No effect of statins on cancer, new meta-analysis concludes
January 3, 2006 | Shelley Wood

Hartford, CT - Statins neither reduce nor increase the risk of developing cancer, a new meta-analysis concludes [1]. According to the study authors, the study is the fourth meta-analysis to show no link between the lipid-lowering drugs and the incidence of cancer, dashing hopes raised by smaller observational and retrospective studies that hinted at an anticancer effect of statin drugs.

"We could find no type of cancer that statins benefited or subtype of statin that reduced the risk of cancer," Dr Krista M Dale (University of Connecticut, Hartford) and colleagues write in the January 4, 2006 issue of the Journal of the American Medical Association.

The authors conducted a literature review dating back as far as 1966, ultimately including 26 randomized controlled trials of sufficient size and duration that also included information on cancer diagnoses or death. In all, 6662 incident cancers and 2407 cancer deaths were observed among the 86 936 participants in the studies, but no differences were seen between patients randomized to statins vs controls.

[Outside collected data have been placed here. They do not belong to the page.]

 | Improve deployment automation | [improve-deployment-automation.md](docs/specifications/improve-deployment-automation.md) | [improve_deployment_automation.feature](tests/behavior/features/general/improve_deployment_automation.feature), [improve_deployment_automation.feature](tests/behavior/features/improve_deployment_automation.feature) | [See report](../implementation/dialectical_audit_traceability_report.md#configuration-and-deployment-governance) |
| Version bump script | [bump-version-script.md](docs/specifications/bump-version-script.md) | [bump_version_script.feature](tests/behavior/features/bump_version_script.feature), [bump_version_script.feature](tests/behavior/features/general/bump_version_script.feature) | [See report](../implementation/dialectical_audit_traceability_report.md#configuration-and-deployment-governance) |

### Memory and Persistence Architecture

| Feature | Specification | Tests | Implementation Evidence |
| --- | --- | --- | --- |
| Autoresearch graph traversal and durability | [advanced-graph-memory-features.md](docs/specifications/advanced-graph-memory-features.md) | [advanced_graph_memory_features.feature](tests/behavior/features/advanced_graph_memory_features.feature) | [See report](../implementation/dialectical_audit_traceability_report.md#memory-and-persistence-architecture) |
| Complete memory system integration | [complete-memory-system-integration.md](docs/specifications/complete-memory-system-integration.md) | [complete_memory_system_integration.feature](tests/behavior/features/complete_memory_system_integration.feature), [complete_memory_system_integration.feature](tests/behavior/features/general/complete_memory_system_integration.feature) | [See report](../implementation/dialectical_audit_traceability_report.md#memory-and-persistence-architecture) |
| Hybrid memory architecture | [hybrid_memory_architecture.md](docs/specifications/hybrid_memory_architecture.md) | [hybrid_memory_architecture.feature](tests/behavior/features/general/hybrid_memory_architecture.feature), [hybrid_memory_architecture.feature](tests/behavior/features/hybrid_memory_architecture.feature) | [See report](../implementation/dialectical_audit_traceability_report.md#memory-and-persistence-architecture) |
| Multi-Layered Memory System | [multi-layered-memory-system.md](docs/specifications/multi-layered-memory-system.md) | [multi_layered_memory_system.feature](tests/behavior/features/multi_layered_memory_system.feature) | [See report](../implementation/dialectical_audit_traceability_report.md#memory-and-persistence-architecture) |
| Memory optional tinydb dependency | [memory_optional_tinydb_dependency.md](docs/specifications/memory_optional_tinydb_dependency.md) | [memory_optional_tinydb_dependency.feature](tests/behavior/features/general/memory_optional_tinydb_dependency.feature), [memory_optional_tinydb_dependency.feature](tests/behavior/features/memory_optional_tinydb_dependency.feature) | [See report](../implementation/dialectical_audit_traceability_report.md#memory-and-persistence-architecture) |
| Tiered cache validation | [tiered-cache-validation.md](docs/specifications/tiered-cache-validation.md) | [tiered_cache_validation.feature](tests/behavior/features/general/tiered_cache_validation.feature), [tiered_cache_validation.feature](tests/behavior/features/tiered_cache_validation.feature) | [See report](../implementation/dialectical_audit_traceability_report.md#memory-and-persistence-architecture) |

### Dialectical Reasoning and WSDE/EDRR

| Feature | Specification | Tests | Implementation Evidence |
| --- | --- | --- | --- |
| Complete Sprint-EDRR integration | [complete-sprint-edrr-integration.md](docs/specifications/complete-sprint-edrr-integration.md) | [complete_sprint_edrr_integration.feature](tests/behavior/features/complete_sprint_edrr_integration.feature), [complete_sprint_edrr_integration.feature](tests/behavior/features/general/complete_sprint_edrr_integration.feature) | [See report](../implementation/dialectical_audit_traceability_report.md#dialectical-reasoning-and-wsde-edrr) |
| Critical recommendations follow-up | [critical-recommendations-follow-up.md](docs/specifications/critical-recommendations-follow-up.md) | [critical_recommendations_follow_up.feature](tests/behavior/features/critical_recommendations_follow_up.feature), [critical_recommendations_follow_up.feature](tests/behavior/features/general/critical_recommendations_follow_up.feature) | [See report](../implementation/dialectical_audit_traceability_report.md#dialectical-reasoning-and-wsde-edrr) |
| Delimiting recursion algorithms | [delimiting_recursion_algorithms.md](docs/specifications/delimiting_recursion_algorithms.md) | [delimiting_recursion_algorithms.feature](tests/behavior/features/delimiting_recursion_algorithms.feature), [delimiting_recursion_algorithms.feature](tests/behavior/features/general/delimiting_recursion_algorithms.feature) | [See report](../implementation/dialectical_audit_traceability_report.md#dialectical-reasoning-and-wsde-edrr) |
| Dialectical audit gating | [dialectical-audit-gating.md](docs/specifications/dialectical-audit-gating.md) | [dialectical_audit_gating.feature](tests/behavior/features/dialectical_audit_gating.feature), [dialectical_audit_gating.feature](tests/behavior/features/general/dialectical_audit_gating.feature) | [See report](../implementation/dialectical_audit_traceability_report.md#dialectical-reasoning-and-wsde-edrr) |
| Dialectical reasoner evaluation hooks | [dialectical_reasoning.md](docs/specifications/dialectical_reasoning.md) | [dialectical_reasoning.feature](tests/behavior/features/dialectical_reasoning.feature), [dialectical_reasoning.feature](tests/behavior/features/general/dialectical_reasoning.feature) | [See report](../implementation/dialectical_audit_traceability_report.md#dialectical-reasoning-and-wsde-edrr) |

"I think our study is pretty definitive," senior author Dr C Michael White (University of Connecticut) commented to heartwire, particularly since the bulk of the patient data came from "world-class multicenter trials" such as 4S, CARE, LIPID, AFCAPS/TexCAPS, and the HPS.

The effect of statins was also neutral when the data were analyzed according to cancer subtype, as well as statin brand, properties, or dose.

"Since previous case-control studies were evaluating specific cancers, we looked at individual cancers of the skin, breast, lung, prostate, gastrointestinal tract, and colon and could find no impact of statins on cancer incidence," White told heartwire. "Given the different pharmacologic characteristics of statins (hydrophilic vs lipophilic, synthetic vs natural), we did an analysis of cancer incidence and cancer death for hydrophilic statins only, lipophilic only, synthetic only, and natural statins only. Then we looked at each individual statin to see whether a specific agent might provide benefit and could find no reductions either. It seemed pretty clear that in randomized trials, statins just did not have an impact on cancer."

The good news, White points out, is that patients can be reassured that statins don't cause cancer. "That is a positive," White said. On the other hand, "People who were taking the drugs simply for cancer prevention should rethink that strategy, since it is expensive and could increase their risk of statin side effects and drug interactions with no real proof of benefit."

Moreover, White continued, "I also think that medical science should move to other, more pharmacologically promising, avenues of cancer research."

Source
  1. Dale KM, Coleman CI, Henyan NN, et al. Statins and cancer risk. A meta-analysis. JAMA 2006; 295:74-80.